Michel Foucault figures among the icons of today's cultural and social sciences. The French philosopher and historian is productively read, quoted, discussed, refuted, and recycled in virtually every cultural and social scientific discipline. Voiced in 1975, Foucault's invitation that people should help themselves to his works and concepts as if using a toolbox' ('make of it what you will') was so widely taken up that the toolbox has since become standard equipment above all for the work of the cultural sciences. Indeed, the 'toolbox' contains an extraordinarily dazzling inventory of concepts, methods, models, sketches, and instruments, and last but not least still proves to be a treasure chest.
But today, thirty years after Foucault's death, we -- the group of editors of the 'foucaultblog' -- also face questions regarding the historicisation of this tool box with its instruments whose applicability seems independent of the context of their origins. How did this toolbox that we use actually come about? What does it mean for us today that it originated in the Cold War era in opposition to the 'hyper-Marxism' of the New Left, in a certain proximity to structuralism, in the struggle against the French prison system, that it was possibly shaped by commitments to Soviet dissidents, Spanish anarchists, Shiite revolutionaries, or Polish workers and undoubtedly by a fascination with the American counterculture and the Zen culture of Japan, but maybe even influenced by the New Age…? Do all of these 'contexts', 'backgrounds', and genealogies belong to the Foucauldian toolbox? It can be no other way: Foucault's thought always and explicitly referred to his present and the political context of his time. But does this not imbue his own concepts and analytical models with an ineluctable historicity? Undoubtedly, and today we should therefore set about writing the genealogy of the Foucauldian toolbox in order to understand it better, to be able to keep using it, but also to bring it up to date and adapt it to today's scholarly and political situation. And perhaps also to discard some of it.
With such a project in mind, the 'foucaultblog' invites all interested scholars to attend a workshop at the University of Zurich on 6-8 November 2014 to discuss the question 'Historicising Foucault: what does this mean?' The initial objective will be to locate within a genuine historical context not only the life and work of the author Michel Foucault (1925-1984) but also 'Foucault' in his iconic nature and almost ubiquitous presence as a body of interrelated statements that for thirty years has been virulent in the cultural sciences throughout the world. This means interrogating this body of interrelated statements with regard to its specific conditions of possibility, theory formation processes, discursive strategies, and resonance chambers. But it also means taking the claim of historicisation seriously and filling this catchword with life, making the historicisation of Foucault (and 'Foucault') the object of one's own research. We hold the view that such a venture does not by any means require an exclusively historiographical orientation but rather should proceed from all disciplines that work or deal with Foucault. For the new perspective that this can open up is always contemporary in nature: we believe that the historicisation of Foucault's toolbox opens up new opportunities to think about how this intellectual tool kit can still be used today -- or explains why it must perhaps be partially rejected. Work about Foucault is work on Foucault.

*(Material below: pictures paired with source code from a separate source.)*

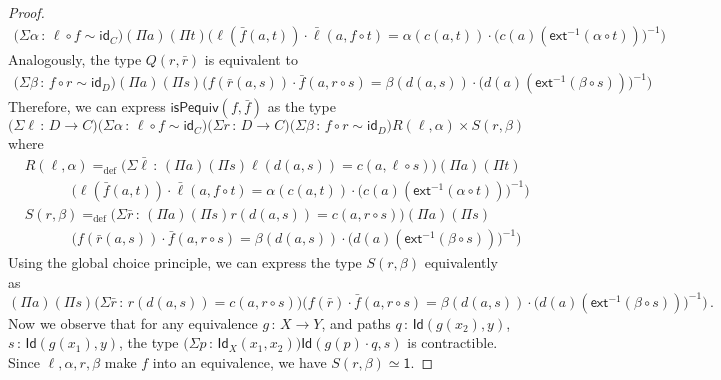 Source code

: \documentclass[10pt,a4paper,oneside,reqno]{amsart}
\theoremstyle{mythm}
\theoremstyle{mydef}
\theoremstyle{myrmk}
\newcommand{\defeq}{=_{\mathrm{def}}}
\newcommand{\co}{\,{:}\,}
\newcommand{\com}{\circ}
\newcommand{\idfun}[1]{\mathsf{id}_{#1}}
\newcommand{\ct}{\cdot}
\newcommand{\ext}{\mathsf{ext}}
\newcommand{\one}{\mathsf{1}}
\newcommand{\Id}{\mathsf{Id}}
\begin{document}
\begin{proof}
\begin{align*}
\big(\Sigma \alpha \co \ell \circ f \sim \idfun{C} \big) (\Pi a) (\Pi t) \Big(\ell(\bar{f}(a,t)) \ct \bar{\ell}(a, f \com t) = \alpha(c(a,t)) \ct \big(c(a)(\ext^{-1}(\alpha \circ t))\big)^{-1}\Big)
\end{align*}
Analogously, the type $Q(r,\bar{r})$ is equivalent to
\begin{align*}
\big(\Sigma \beta \co f \com r \sim \idfun{D} \big) (\Pi a) (\Pi s) \Big(f(\bar{r}(a,s)) \ct \bar{f}(a, r \com s) = \beta(d(a,s)) \ct \big(d(a)(\ext^{-1}(\beta \circ s))\big)^{-1}\Big)
\end{align*}
Therefore, we can express $\mathsf{isPequiv}(f,\bar{f})$ as the type
\[ \big(\Sigma \ell \co D\to C) \big(\Sigma \alpha \co \ell \circ f \sim \idfun{C}\big) \big(\Sigma r \co D\to C) \big(\Sigma \beta \co f \circ r \sim \idfun{D}\big) R(\ell,\alpha) \times S(r,\beta)\]
where
\begin{align*}
& R(\ell,\alpha) \defeq \big(\Sigma \bar{\ell} \co (\Pi a) (\Pi s) \ell(d(a,s))=c(a,\ell \circ s)\big) (\Pi a) (\Pi t) \\ & \;\;\;\;\;\;\;\;\;\;\;\; \Big(\ell(\bar{f}(a,t)) \ct \bar{\ell}(a, f \com t) = \alpha(c(a,t)) \ct \big(c(a)(\ext^{-1}(\alpha \circ t))\big)^{-1}\Big) \\
& S(r,\beta) \defeq \big(\Sigma \bar{r} \co (\Pi a) (\Pi s) r(d(a,s))=c(a,r \circ s) \big) (\Pi a) (\Pi s) \\ & \;\;\;\;\;\;\;\;\;\;\;\; \Big(f(\bar{r}(a,s)) \ct \bar{f}(a, r \com s) = \beta(d(a,s)) \ct \big(d(a)(\ext^{-1}(\beta \circ s))\big)^{-1}\Big)
\end{align*}
Using the global choice principle, we can express the type $S(r,\beta)$ equivalently as
\[  (\Pi a) (\Pi s) \big(\Sigma \bar{r} \co r(d(a,s))=c(a,r \circ s) \big) \Big(f(\bar{r}) \ct \bar{f}(a, r \com s) = \beta(d(a,s)) \ct \big(d(a)(\ext^{-1}(\beta \circ s))\big)^{-1}\Big) \, .
\]
Now we observe that for any equivalence $g \co X \to Y$, and paths $q \co \Id(g(x_2),y)$, $s \co \Id(g(x_1),y)$, the type $\big(\Sigma p \co \Id_X(x_1,x_2)\big) \Id(g(p) \ct q,s)$ is contractible. Since $\ell, \alpha, r, \beta$ make $f$ into an equivalence, we have $S(r,\beta) \simeq \one$.


\end{proof}
\end{document}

Organizational information:
All interested scholars are invited to send their proposals for papers (abstracts no longer than 500 words) by 30 June 2014 to foucaultblog@fsw.uzh.ch.
The costs of travel and accommodations will be covered for contributors.

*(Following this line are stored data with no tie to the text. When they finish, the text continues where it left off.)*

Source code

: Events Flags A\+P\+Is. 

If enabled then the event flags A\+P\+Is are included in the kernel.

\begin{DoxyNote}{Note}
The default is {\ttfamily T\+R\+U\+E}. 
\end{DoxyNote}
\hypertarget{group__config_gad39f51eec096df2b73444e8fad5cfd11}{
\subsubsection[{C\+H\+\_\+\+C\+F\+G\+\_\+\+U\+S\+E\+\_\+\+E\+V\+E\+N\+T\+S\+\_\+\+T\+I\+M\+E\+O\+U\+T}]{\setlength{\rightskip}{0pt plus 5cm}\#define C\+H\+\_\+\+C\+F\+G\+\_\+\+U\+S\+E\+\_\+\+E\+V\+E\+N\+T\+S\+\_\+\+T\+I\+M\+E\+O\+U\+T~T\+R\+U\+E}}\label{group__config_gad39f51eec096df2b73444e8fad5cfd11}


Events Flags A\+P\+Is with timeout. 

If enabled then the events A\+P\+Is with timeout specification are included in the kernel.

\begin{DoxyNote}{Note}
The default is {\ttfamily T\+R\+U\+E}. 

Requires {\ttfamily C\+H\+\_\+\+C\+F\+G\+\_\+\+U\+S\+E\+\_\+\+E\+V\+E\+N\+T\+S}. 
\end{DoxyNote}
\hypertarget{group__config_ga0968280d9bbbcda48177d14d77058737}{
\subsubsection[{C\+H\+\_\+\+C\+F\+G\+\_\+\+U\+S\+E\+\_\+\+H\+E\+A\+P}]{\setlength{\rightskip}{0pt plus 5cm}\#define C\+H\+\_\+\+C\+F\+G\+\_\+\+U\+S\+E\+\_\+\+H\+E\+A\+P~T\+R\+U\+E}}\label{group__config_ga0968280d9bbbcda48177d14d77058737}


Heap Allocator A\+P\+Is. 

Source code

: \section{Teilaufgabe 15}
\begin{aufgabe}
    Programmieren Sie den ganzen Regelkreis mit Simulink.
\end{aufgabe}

The plan is to publish and comment on the workshop contributions on the 'foucaultblog'. The contributors are therefore requested to post brief preliminary versions of their papers on the 'foucaultblog' in advance of the workshops. These will then be provided with commentary, which the contributors can or should address during the workshops. After the conference, the presented papers can be published in full length on the 'foucaultblog'.
Conference languages: German and English.